The show's title was always announced as "Week Ending..." followed by the broadcast date, although the ellipsis was dropped from its billed title in Radio Times during the mid-1970s. The show was written and recorded shortly before the first broadcast (which was usually on a Friday evening) and satirised events of the week. Each show concluded with "And now here is Next Week's News", although this collection of one-liners was abandoned in the early 1990s. Short gags were thereafter scattered throughout the show.
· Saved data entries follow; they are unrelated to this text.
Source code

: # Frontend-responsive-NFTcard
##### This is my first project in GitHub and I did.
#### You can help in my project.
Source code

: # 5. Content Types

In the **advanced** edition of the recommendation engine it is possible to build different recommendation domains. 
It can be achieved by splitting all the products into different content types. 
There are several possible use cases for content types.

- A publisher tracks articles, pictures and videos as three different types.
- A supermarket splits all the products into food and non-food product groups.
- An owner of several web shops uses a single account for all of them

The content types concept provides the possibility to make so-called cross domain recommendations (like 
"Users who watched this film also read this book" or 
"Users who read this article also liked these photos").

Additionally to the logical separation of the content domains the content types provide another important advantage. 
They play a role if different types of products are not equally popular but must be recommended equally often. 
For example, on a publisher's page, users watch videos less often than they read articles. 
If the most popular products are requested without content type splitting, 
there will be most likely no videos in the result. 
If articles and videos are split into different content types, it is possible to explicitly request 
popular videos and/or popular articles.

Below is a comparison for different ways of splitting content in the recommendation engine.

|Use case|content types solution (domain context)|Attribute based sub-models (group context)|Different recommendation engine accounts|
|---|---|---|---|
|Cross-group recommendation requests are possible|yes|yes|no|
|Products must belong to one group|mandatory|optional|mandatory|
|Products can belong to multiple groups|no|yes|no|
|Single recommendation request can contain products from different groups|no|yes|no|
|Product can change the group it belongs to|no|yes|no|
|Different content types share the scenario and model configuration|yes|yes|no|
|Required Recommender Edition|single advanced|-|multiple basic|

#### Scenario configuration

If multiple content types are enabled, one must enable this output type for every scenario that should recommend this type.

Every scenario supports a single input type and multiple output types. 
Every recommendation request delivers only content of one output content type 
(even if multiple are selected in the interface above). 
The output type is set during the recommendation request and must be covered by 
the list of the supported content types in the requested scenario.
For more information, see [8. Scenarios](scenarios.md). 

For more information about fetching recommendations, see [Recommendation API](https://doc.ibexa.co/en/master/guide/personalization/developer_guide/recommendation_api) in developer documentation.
Relatively few editions survive in the BBC archives, and they are rarely repeated.

==Contributors and cast==

Week Ending was considered a "training ground" for a large number of comedy writers, performers and producers. Many young BBC production recruits were given the programme for a month or so in order to get to grips with scripted comedy and working with performers. The programme also accepted material by post, fax and e-mail. This open door policy, which it shared with Radio 2's long-running News Huddlines, made it a point of entry for writers who went on to have successful careers in British radio and television.

Script contributors included Mel Giedroyc, Sue Perkins, Andy Hamilton, Mark Burton, John O'Farrell, Guy Jenkin, Andy Riley, Kevin Cecil, Richard Herring, D. A. (Debbie) Barham, Peter Baynham, Julian Dutton, Harry Hill, Al Murray, Ben Moor, Tony Lee, Rich Johnston, David Baddiel, Rob Newman, Graeme Sutherland, Kim Morrissey, Barry Pilton, Paddy Murray, Ivan Shakespeare, Barry Atkins, Stewart Lee, Colin Bostock-Smith and Martin Curtis.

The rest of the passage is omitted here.